Saba has converted her mother’s phiran into a home that floats above the ground, like a cloud above the land. The beige phiran is hung, shaped like a house, suspended in action. Another ash-colouredphiran, this too shaped like a house, complete with windows and doors, hangs nearby…I felt this loss was hanging over her like Sylvia Plath’s bell jar.

The metaphor of the phiran for her home was all the more powerful as it came at a time when there was a ban on wearing phirans in government offices in Kashmir, though it was revoked. This installation shows how deeply the phiran is embedded in the psyche of a Kashmiri.

Another student, Zaid Bhat, also uses the image of the house as a trove of memories. Zaid juxtaposes a photograph of his house and blueprints of the building on a photograph of his torso. It is a wonderful composition of the house, the skeleton of it, its memories merged into the person, his body and being. Another young artist Tabeena Wani’s idea of home has been woven out of  X-rays. She has embroidered on these X-rays, some of which are of her own body.

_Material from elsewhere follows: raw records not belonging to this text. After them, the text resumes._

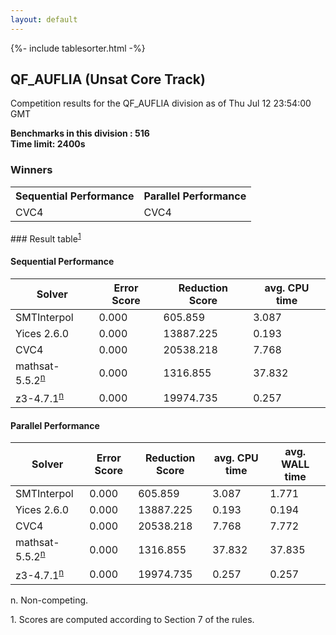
 ```yaml
---
layout: default
---
```

{%- include tablesorter.html -%}

##  QF_AUFLIA (Unsat Core Track)

Competition results for the QF_AUFLIA division as of Thu Jul 12 23:54:00 GMT

**Benchmarks in this division : 516  
Time limit: 2400s** 

### Winners
<table>
<tr>
<th class="center">Sequential Performance</th>
<th class="center">Parallel Performance</th>
</tr><tr class="center"><td>CVC4</td><td>CVC4</td></tr></table>
### Result table<sup><a href="#fn1">1</a></sup>

#### Sequential Performance

<table id="sequential" class="result sorted">
<thead><tr class="center">
  <th>Solver</th>
  <th>Error Score</th>
  <th>Reduction Score</th>
  <th>avg. CPU time</th>
</tr></thead><tr>
<td>SMTInterpol</td>
<td>0.000</td><td>605.859</td><td>3.087</td></tr><tr>
<td>Yices 2.6.0</td>
<td>0.000</td><td>13887.225</td><td>0.193</td></tr><tr>
<td>CVC4</td>
<td>0.000</td><td>20538.218</td><td>7.768</td></tr><tr>
<td>mathsat-5.5.2<SUP><a href="#fn">n</a></SUP></td>
<td>0.000</td><td>1316.855</td><td>37.832</td></tr><tr>
<td>z3-4.7.1<SUP><a href="#fn">n</a></SUP></td>
<td>0.000</td><td>19974.735</td><td>0.257</td></tr></table>

#### Parallel Performance

<table id="parallel" class="result sorted">
<thead><tr class="center">
  <th>Solver</th>
  <th>Error Score</th>
  <th>Reduction Score</th>
  <th>avg. CPU time</th>
  <th>avg. WALL time</th>
</tr></thead><tr>
<td>SMTInterpol</td>
<td>0.000</td><td>605.859</td><td>3.087</td><td>1.771</td></tr><tr>
<td>Yices 2.6.0</td>
<td>0.000</td><td>13887.225</td><td>0.193</td><td>0.194</td></tr><tr>
<td>CVC4</td>
<td>0.000</td><td>20538.218</td><td>7.768</td><td>7.772</td></tr><tr>
<td>mathsat-5.5.2<SUP><a href="#fn">n</a></SUP></td>
<td>0.000</td><td>1316.855</td><td>37.832</td><td>37.835</td></tr><tr>
<td>z3-4.7.1<SUP><a href="#fn">n</a></SUP></td>
<td>0.000</td><td>19974.735</td><td>0.257</td><td>0.257</td></tr></table>
 <span id="fn"> n. Non-competing. </span>

 <span id="fn1"> 1. Scores are computed according to Section 7 of the rules. </span>


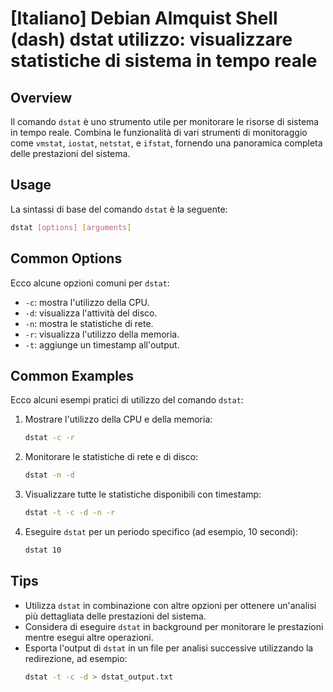 # [Italiano] Debian Almquist Shell (dash) dstat utilizzo: visualizzare statistiche di sistema in tempo reale

## Overview
Il comando `dstat` è uno strumento utile per monitorare le risorse di sistema in tempo reale. Combina le funzionalità di vari strumenti di monitoraggio come `vmstat`, `iostat`, `netstat`, e `ifstat`, fornendo una panoramica completa delle prestazioni del sistema.

## Usage
La sintassi di base del comando `dstat` è la seguente:

```bash
dstat [options] [arguments]
```

## Common Options
Ecco alcune opzioni comuni per `dstat`:

- `-c`: mostra l'utilizzo della CPU.
- `-d`: visualizza l'attività del disco.
- `-n`: mostra le statistiche di rete.
- `-r`: visualizza l'utilizzo della memoria.
- `-t`: aggiunge un timestamp all'output.

## Common Examples
Ecco alcuni esempi pratici di utilizzo del comando `dstat`:

1. Mostrare l'utilizzo della CPU e della memoria:
   ```bash
   dstat -c -r
   ```

2. Monitorare le statistiche di rete e di disco:
   ```bash
   dstat -n -d
   ```

3. Visualizzare tutte le statistiche disponibili con timestamp:
   ```bash
   dstat -t -c -d -n -r
   ```

4. Eseguire `dstat` per un periodo specifico (ad esempio, 10 secondi):
   ```bash
   dstat 10
   ```

## Tips
- Utilizza `dstat` in combinazione con altre opzioni per ottenere un'analisi più dettagliata delle prestazioni del sistema.
- Considera di eseguire `dstat` in background per monitorare le prestazioni mentre esegui altre operazioni.
- Esporta l'output di `dstat` in un file per analisi successive utilizzando la redirezione, ad esempio:
  ```bash
  dstat -t -c -d > dstat_output.txt
  ```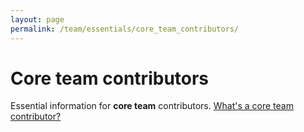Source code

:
 ```yaml
---
layout: page
permalink: /team/essentials/core_team_contributors/
---
```


# Core team contributors

Essential information for **core team** contributors. [What's a core team contributor?](../../community/governance)
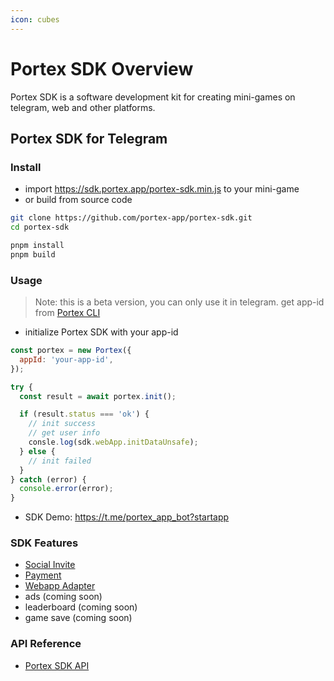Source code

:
 ```yaml
---
icon: cubes
---
```


# Portex SDK Overview

Portex SDK is a software development kit for creating mini-games on telegram, web and other platforms.


## Portex SDK for Telegram

### Install

* import https://sdk.portex.app/portex-sdk.min.js to your mini-game
* or build from source code

```bash
git clone https://github.com/portex-app/portex-sdk.git
cd portex-sdk

pnpm install
pnpm build
```

### Usage
> Note: this is a beta version, you can only use it in telegram. get app-id from [Portex CLI](../cli/overview.md)

* initialize Portex SDK with your app-id

```javascript
const portex = new Portex({
  appId: 'your-app-id',
});

try {
  const result = await portex.init();

  if (result.status === 'ok') {
    // init success
    // get user info
    consle.log(sdk.webApp.initDataUnsafe);
  } else {
    // init failed
  }
} catch (error) {
  console.error(error);
}

```
* SDK Demo: https://t.me/portex_app_bot?startapp

### SDK Features

* [Social Invite](sdk/social.md)
* [Payment](sdk/payment.md)
* [Webapp Adapter](sdk/webapp.md)
* ads (coming soon)
* leaderboard (coming soon)
* game save (coming soon)

### API Reference

* [Portex SDK API](https://sdk.portex.app/docs/index.html)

Home is a predominant theme in all these artworks. It is the uncertainty of life, the lack of security in life and the loss of anchor that Kashmiris face which are reflected in this missing of home, in this mixing of nostalgia and loss. Next I entered Anis Wani’s interesting video installation. A ‘bang-on’ statement from a young Kashmiri fed up with the common perceptions about his home. But the video was not on loop. I found a volunteer outside and requested him to turn it on. He switched it on, saying, “Not many people come here. So if anybody comes in, and wants to watch it, we turn it on.”   

The video turned out to be a brilliant take on the two extremely opposite depictions of Kashmir in mainstream media and hence by the people of India. Titled Jannat e Benazeer, in the video we see the exotic jannat of travel magazines and channels and the constant violence and the stone-pelting which the news media focuses on.

The note reminds us: ‘Anis calls into question both these extremes…What role does media really play? Does it sensitise us to what is happening around us, or is it making us immune to everything through a constant barrage of images?’Given Indian media’s complex relationship with the state, this is a valid question from a young Kashmiri. We have become immune to the violence, protests, resistance, killings playing on loop, in reality, in Kashmir.

And then there is the other side that beams to the world through travel documentaries and features—the gorgeous Kashmir of chinar trees and tulip gardens, of the shikaras and houseboats on the Dal Lake, of the meadows in Pahalgam, of the snow-capped mountains of Gulmarg…..And all through the video, while these two extremes play out, runs a slow rendition of Taarif karun kya uski jisne tumhe banaya from Kashmir ki Kali. And the video tells us indirectly that in between these two extremes, the real life of the real Kashmiri is lost and left out.